Speaking at last week's DRM conference – organised by Documentti with its Korean partner Fasoo.com – Abatan explained that his research suggests that 70% of companies experienced some form of data breach last year.
So why, he asked, isn't this fact being reported to the media?
The problem, he says, is that reporting procedures are not always in place, but the good news, he told his audience, is that he is starting to see regulatory requirements now mandating companies to report their data breaches where it involves personal information.
Abatan adds that his research suggests that only 43% of data breaches get reported, adding that research from the IDTheftCenter suggests that malicious attacks are now surpassing human error as the main reason for data breaches for the first time.

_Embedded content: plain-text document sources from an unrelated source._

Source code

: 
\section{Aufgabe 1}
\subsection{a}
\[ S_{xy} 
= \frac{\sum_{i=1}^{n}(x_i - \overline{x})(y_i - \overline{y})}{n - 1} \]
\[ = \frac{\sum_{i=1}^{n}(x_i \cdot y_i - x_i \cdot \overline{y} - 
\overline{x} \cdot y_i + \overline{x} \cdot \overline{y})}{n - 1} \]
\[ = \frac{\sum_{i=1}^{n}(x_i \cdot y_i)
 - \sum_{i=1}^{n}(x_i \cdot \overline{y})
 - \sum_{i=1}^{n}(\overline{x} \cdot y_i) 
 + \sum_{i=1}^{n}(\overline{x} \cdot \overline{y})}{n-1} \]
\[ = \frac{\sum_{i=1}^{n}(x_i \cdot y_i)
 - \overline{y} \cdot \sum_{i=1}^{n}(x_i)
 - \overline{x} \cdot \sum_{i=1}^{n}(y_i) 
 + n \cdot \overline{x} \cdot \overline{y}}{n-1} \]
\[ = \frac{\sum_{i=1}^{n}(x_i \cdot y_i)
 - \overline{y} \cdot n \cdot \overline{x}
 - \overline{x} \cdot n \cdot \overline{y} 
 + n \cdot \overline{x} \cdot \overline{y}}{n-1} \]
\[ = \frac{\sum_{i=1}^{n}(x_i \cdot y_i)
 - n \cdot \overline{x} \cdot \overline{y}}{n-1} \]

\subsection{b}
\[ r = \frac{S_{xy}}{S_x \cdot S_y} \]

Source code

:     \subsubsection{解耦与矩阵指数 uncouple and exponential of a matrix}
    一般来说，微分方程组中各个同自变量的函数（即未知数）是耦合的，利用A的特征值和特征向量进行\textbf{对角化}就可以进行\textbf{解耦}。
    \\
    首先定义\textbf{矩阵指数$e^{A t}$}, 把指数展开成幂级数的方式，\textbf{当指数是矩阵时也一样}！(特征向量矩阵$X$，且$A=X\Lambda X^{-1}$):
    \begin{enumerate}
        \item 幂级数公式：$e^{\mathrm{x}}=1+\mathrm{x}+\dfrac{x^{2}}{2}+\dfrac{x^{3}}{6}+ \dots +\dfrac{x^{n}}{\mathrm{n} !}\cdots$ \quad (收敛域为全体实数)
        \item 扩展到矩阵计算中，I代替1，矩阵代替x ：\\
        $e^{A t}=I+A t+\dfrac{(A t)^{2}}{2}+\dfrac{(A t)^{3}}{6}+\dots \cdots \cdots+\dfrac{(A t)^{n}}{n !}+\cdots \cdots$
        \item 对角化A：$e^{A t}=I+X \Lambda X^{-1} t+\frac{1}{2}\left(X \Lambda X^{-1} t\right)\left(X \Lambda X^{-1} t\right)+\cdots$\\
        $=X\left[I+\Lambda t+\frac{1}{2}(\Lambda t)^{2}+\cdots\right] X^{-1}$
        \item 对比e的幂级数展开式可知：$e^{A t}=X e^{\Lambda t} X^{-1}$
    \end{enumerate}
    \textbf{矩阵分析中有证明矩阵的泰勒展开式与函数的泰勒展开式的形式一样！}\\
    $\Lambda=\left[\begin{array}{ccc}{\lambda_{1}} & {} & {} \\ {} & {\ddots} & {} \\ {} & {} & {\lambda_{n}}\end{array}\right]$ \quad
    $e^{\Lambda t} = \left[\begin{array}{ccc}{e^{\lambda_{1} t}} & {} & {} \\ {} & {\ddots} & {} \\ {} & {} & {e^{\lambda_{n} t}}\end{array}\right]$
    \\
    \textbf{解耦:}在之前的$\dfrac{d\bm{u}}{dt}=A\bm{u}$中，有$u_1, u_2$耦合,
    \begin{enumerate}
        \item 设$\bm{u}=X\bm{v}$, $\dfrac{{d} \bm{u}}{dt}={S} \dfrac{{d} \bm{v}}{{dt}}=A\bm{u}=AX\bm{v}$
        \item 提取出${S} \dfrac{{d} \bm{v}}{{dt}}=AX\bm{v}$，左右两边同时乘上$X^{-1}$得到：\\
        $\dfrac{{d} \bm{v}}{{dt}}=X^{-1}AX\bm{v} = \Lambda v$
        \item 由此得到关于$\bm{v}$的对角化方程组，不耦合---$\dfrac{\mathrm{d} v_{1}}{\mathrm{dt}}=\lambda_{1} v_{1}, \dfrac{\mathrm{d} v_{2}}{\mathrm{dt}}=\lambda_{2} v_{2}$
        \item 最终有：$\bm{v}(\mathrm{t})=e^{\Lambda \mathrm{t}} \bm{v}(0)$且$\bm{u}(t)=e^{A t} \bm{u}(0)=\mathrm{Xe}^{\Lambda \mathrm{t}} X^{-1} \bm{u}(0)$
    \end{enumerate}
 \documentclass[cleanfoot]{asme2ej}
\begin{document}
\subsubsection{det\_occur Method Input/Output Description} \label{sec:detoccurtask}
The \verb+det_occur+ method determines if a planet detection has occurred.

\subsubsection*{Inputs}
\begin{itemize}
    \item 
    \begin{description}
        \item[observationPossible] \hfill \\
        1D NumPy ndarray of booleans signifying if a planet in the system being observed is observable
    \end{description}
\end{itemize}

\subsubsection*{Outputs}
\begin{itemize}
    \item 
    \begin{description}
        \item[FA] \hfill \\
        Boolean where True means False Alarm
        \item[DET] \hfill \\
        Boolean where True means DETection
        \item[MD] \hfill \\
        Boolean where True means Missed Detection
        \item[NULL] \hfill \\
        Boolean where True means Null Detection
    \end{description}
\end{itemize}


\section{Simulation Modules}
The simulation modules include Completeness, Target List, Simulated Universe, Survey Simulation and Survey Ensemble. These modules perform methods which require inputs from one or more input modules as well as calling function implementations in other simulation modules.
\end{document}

But, he went on to say, his observations also suggest that the need for transparency and accountability may be masking the true extent of the data breach problem.
"Organisations that are unable to protect their data will grow weaker and weaker", he said, adding that it is now clear that companies need to defend their data, in whatever form it is stored on their computer systems.
It's worth noting, he went on to say, that, by June of this year, the ICO's office had seen 1000 data breaches reported, and that more than 400 of these breaches were within the NHS.
As a result of this, Abatan says that the healthcare sector has probably become the worst in terms of defending its data, adding that data breach events in the private sector – such as the ACS:Law and Toyota data loss incidents – show that the private sector is rapidly catching up the NHS and the rest of the public sector in the data breach department.
But, he explained, when you look beyond the prospect of public humiliation and fines from the likes of the ICO, there is still another very real cost to companies that have been hit by a data breach.
That cost, he says, is the loss of reputation and consequential loss of business, which can often lead to lay-offs as business at the affected company takes a dive.
The problem is made worse, he claims, by the fact that, if a data breach is not reported, little or no steps are taken to resolve the situation.
"If the ICO is involved, then they will advise and apply their rules to solve the problem", he said, adding that, without the ICO's involvement, data security situations rarely change or evolve.